Plain-text document sources
== Segment start ==

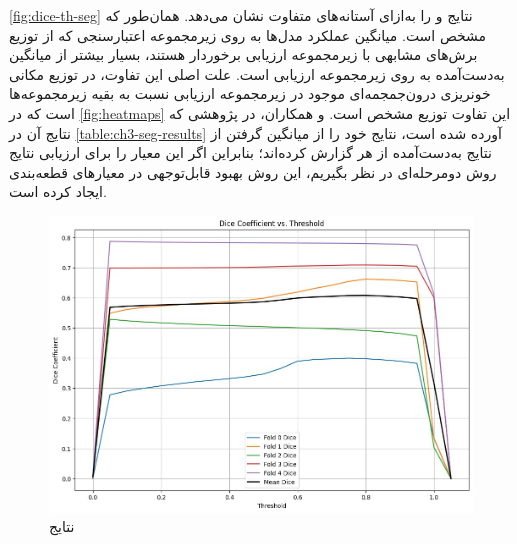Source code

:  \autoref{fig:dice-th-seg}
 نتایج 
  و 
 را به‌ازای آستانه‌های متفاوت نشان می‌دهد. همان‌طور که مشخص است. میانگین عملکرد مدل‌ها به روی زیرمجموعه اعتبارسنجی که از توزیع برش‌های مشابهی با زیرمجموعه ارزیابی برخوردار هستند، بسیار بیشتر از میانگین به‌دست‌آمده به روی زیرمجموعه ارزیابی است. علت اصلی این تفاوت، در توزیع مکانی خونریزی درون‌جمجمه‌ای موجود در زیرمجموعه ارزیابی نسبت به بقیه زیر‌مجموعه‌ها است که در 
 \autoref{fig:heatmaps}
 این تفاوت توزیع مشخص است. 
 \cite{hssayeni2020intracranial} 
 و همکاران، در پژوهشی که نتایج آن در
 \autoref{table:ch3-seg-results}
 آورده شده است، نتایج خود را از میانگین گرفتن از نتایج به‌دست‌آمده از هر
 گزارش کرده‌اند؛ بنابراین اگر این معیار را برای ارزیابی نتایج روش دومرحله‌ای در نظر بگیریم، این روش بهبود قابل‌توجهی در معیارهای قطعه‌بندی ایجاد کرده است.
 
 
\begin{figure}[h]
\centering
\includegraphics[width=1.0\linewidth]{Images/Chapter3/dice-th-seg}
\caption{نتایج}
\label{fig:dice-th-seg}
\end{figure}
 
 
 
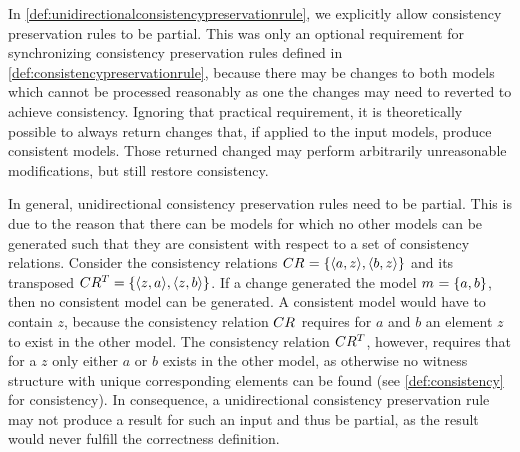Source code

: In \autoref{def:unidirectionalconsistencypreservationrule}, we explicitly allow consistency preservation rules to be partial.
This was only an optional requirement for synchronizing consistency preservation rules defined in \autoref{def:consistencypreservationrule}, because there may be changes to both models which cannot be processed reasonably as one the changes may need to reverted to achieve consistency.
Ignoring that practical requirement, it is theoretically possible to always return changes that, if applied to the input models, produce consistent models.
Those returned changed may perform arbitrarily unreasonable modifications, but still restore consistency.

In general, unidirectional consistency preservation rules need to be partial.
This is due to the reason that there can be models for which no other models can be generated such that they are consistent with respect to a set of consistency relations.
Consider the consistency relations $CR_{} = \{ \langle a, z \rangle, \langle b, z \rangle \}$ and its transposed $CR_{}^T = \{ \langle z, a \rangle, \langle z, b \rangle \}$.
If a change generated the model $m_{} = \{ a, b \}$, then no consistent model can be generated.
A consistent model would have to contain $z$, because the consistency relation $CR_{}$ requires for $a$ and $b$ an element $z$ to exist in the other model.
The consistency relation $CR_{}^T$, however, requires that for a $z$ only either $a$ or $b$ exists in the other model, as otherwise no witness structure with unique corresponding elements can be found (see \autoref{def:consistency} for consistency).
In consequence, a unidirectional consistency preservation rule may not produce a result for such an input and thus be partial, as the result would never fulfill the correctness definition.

== Segment end ==
== Segment start ==

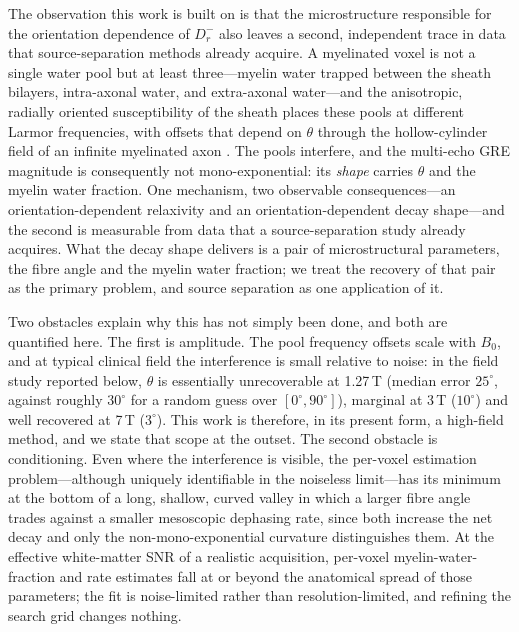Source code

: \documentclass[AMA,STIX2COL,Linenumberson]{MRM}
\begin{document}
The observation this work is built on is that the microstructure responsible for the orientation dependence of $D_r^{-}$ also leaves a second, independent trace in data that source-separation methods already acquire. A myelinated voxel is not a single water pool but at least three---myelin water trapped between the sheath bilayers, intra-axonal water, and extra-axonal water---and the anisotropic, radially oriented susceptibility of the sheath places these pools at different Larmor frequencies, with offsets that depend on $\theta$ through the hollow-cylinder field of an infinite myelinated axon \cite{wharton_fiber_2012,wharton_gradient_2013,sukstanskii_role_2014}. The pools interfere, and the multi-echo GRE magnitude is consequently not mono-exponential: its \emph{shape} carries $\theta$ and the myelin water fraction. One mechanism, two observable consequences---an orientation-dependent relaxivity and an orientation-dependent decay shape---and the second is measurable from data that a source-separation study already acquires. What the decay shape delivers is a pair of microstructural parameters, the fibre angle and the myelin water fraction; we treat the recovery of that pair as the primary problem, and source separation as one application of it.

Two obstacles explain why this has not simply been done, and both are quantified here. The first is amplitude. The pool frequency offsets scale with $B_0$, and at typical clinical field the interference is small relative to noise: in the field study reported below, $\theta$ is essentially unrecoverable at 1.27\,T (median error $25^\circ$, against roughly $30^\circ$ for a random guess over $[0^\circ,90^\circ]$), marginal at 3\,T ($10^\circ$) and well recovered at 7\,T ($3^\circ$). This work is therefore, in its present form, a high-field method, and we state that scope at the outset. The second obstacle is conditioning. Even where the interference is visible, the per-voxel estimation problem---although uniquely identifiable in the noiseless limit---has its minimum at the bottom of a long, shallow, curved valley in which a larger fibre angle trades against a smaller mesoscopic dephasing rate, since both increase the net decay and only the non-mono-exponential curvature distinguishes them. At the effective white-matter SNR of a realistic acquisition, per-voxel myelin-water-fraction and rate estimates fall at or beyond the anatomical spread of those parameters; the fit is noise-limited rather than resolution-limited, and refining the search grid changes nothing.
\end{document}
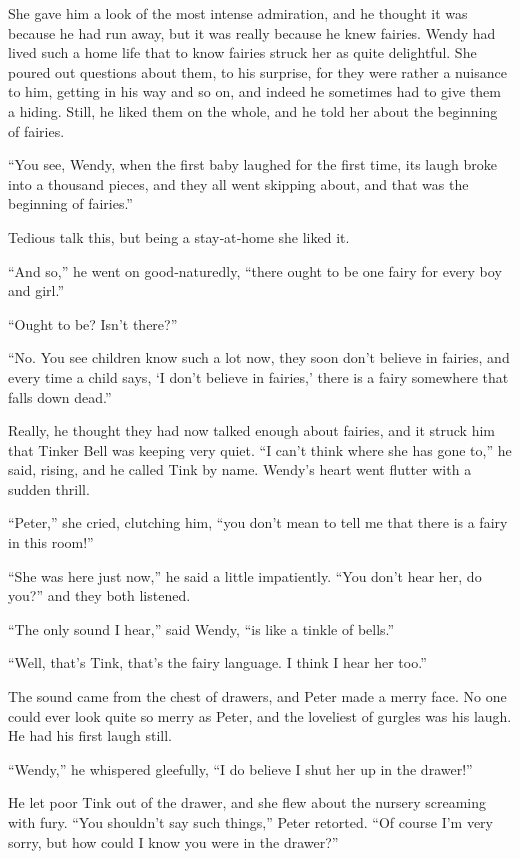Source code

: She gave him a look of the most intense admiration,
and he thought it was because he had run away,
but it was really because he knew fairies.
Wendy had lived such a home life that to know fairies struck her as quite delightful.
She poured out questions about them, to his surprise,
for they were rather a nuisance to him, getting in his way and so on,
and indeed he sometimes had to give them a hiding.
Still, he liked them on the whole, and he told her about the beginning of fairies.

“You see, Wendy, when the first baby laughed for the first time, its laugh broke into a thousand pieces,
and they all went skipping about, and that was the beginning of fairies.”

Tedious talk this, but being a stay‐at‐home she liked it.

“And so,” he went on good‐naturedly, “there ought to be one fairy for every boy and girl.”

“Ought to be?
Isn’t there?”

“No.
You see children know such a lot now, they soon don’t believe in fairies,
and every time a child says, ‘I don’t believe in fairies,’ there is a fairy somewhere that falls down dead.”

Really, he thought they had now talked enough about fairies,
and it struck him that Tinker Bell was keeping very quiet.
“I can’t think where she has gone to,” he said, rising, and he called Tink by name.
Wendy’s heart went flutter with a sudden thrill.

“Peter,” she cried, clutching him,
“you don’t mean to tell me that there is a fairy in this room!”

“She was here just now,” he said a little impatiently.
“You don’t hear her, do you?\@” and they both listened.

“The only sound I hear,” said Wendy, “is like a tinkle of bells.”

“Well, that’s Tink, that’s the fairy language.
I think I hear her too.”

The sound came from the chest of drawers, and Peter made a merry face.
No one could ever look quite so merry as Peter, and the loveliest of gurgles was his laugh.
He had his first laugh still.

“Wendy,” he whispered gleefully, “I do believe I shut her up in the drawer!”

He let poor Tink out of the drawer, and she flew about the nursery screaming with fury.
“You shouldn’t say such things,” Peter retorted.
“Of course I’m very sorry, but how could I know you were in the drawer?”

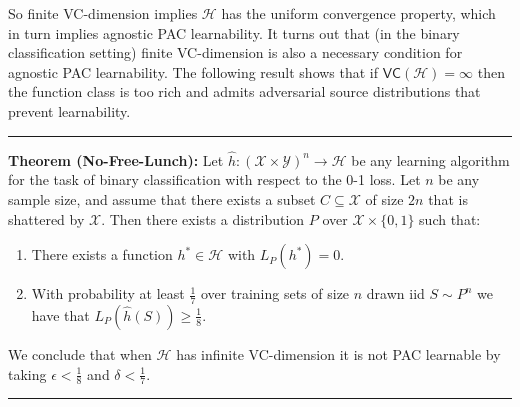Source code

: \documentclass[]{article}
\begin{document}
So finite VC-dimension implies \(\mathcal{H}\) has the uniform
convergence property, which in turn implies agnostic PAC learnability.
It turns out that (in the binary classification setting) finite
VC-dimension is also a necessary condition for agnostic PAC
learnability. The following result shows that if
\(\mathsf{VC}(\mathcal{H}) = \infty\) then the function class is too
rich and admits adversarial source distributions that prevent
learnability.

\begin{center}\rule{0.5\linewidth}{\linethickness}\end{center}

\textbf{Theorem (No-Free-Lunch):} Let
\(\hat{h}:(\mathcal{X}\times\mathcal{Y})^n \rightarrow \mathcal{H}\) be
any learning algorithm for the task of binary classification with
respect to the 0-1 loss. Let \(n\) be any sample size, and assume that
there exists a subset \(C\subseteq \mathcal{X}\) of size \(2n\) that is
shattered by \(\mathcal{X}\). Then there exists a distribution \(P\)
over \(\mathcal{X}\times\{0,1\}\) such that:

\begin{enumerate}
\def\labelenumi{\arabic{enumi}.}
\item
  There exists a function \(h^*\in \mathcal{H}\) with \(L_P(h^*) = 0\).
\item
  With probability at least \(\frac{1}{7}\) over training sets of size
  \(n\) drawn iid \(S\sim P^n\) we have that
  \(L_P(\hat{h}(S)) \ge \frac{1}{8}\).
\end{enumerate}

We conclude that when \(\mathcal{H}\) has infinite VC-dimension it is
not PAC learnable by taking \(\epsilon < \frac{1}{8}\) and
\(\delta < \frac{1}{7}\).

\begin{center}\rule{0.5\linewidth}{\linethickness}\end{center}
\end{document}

== Segment end ==
== Segment start ==

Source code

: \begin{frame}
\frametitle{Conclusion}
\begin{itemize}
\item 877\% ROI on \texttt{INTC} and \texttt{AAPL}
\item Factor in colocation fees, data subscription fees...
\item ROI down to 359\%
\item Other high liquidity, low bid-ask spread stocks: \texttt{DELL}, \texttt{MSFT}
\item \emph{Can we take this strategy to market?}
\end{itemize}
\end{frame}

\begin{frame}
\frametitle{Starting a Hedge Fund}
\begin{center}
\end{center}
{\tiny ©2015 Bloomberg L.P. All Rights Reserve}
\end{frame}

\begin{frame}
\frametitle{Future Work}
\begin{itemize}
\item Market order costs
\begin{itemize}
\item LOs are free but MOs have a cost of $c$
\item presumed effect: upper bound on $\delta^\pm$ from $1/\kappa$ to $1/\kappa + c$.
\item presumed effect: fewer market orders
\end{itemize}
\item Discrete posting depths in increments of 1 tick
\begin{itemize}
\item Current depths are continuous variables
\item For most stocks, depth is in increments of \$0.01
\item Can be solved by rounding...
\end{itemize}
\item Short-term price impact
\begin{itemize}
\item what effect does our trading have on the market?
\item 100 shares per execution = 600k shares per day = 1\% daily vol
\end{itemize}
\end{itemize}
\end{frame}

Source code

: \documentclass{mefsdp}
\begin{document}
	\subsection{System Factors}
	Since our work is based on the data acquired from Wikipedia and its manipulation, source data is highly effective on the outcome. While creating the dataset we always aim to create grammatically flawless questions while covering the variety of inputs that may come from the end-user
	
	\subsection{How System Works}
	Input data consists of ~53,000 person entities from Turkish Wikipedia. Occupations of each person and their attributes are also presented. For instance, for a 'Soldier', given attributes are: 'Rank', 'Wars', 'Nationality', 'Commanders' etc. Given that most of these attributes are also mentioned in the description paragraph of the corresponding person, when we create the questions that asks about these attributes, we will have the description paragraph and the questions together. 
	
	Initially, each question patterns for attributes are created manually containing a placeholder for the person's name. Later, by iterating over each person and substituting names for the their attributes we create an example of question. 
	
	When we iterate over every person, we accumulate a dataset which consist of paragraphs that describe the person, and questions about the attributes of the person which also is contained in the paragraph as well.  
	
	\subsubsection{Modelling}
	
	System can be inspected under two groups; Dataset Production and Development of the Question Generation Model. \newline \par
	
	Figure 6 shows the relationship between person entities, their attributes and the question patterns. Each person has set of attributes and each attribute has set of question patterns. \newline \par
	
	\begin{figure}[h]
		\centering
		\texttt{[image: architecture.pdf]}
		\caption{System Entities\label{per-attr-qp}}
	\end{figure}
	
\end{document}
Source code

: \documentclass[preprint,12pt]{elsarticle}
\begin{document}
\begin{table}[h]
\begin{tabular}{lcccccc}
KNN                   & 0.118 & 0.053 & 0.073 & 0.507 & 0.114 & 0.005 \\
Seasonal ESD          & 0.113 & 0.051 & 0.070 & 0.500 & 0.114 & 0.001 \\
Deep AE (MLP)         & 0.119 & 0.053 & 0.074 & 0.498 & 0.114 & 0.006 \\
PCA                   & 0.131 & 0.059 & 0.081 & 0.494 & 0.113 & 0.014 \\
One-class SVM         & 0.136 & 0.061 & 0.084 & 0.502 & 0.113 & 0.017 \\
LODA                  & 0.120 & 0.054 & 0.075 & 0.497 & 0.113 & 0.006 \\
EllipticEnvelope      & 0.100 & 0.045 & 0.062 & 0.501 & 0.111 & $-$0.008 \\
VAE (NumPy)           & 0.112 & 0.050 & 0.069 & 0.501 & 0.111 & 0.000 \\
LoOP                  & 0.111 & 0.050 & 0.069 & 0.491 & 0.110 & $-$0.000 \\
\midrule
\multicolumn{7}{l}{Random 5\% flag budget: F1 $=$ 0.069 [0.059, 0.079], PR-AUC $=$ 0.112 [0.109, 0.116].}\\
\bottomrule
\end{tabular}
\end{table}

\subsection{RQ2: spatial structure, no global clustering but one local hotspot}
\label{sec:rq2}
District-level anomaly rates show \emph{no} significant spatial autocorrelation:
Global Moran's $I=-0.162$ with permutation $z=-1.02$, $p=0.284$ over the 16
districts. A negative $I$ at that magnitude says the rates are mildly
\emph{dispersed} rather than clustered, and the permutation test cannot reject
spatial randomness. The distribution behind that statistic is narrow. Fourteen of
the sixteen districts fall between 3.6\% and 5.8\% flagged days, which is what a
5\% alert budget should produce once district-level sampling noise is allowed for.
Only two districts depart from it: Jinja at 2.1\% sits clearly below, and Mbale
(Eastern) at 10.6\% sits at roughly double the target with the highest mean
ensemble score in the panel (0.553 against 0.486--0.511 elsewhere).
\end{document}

== Segment end ==

* THE TASK:
Using the records above, set down exactly the lines from the one with "rules to be partial." through the one with "This was only", inclusive, and nothing more.

* ANSWER TO THIS EXERCISE:
: In \autoref{def:unidirectionalconsistencypreservationrule}, we explicitly allow consistency preservation rules to be partial.
This was only an optional requirement for synchronizing consistency preservation rules defined in \autoref{def:consistencypreservationrule}, because there may be changes to both models which cannot be processed reasonably as one the changes may need to reverted to achieve consistency.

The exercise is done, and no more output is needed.